**DATA SECTION:**
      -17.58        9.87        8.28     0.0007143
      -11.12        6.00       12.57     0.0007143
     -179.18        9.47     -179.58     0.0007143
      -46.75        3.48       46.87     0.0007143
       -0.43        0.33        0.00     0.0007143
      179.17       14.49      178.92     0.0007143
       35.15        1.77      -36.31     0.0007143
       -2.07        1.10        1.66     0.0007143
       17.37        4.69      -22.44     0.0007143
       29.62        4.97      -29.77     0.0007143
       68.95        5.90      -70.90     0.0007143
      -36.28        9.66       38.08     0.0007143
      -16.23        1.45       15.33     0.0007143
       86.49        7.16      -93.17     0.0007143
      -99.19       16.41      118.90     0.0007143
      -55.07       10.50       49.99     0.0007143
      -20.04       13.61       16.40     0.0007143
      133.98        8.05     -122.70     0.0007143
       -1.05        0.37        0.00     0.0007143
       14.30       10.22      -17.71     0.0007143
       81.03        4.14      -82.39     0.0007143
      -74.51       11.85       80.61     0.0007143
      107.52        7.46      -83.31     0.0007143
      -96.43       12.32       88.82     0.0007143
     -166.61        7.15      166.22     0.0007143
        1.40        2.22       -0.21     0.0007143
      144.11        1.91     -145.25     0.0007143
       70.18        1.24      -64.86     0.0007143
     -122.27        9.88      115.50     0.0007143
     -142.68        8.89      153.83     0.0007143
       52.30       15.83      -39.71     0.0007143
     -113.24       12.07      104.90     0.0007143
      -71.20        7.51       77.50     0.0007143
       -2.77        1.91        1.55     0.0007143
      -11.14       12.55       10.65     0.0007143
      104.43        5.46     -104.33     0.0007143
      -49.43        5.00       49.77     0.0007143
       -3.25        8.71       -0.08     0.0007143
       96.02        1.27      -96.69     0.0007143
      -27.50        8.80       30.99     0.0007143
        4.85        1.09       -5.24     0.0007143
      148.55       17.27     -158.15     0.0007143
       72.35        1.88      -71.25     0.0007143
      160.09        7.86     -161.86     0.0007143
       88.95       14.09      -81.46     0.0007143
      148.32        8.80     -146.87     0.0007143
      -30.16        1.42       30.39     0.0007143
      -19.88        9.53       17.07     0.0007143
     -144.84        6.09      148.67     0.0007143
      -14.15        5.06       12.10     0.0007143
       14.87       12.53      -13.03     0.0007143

...

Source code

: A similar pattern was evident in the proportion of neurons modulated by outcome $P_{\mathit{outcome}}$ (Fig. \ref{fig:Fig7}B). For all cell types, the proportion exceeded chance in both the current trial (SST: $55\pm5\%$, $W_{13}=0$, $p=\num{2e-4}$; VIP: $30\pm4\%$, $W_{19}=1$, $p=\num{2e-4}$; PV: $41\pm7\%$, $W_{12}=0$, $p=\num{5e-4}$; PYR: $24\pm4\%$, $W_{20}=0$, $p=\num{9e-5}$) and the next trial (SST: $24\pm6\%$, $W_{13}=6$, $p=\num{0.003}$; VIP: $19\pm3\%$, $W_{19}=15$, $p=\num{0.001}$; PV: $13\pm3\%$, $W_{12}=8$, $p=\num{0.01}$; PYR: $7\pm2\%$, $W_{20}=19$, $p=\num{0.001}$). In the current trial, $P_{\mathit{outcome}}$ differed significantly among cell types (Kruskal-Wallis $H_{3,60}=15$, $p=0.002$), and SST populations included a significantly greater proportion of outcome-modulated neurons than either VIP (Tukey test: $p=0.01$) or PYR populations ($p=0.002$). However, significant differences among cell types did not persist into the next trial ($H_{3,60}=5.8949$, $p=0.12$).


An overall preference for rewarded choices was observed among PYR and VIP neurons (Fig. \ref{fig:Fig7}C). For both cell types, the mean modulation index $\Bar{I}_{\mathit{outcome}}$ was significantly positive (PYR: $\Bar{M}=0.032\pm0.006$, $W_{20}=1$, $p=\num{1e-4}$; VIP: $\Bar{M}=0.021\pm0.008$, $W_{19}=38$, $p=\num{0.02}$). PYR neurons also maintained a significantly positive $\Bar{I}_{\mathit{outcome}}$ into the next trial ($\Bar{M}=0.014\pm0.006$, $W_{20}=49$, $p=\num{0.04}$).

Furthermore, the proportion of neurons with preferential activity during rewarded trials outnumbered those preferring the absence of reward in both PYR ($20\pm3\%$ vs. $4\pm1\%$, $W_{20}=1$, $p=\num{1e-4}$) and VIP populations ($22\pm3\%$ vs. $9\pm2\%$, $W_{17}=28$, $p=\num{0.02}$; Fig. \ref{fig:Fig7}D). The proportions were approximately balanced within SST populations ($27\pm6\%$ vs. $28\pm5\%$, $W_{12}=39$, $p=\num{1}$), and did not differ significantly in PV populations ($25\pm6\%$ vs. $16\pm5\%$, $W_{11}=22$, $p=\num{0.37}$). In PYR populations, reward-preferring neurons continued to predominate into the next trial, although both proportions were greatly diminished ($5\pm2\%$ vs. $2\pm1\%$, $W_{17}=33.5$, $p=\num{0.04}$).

* * *

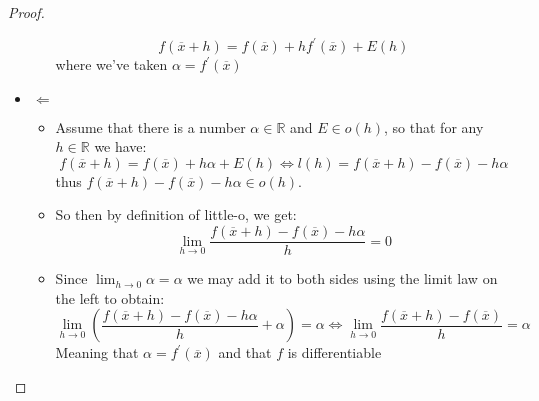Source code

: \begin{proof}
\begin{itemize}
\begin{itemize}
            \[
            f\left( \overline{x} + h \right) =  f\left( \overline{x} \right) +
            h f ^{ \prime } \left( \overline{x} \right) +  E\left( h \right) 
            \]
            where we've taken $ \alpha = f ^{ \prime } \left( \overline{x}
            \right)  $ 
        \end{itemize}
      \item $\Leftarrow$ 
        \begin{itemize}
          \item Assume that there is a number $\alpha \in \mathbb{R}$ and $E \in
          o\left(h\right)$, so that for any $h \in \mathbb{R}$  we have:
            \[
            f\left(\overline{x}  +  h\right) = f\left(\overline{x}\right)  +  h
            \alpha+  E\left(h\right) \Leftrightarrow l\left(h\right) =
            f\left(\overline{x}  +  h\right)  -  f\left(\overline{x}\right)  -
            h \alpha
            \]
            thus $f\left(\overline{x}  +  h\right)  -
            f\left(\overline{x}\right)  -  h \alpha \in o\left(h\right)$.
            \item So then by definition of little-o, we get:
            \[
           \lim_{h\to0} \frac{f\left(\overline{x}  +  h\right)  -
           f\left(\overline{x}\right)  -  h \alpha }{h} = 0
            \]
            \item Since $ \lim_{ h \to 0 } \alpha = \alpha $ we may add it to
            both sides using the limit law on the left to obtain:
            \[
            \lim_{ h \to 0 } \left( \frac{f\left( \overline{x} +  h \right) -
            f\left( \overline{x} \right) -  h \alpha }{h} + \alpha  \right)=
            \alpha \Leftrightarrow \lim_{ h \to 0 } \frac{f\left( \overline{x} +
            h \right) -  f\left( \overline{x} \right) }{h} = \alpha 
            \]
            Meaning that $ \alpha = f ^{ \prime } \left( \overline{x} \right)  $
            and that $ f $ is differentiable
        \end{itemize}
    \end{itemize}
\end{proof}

**THE PROBLEM:**
Scan the listing and report each line where the word "Leftrightarrow" shows up.

**RESULT OF THIS TASK:**
            \alpha+  E\left(h\right) \Leftrightarrow l\left(h\right) =
            \alpha \Leftrightarrow \lim_{ h \to 0 } \frac{f\left( \overline{x} +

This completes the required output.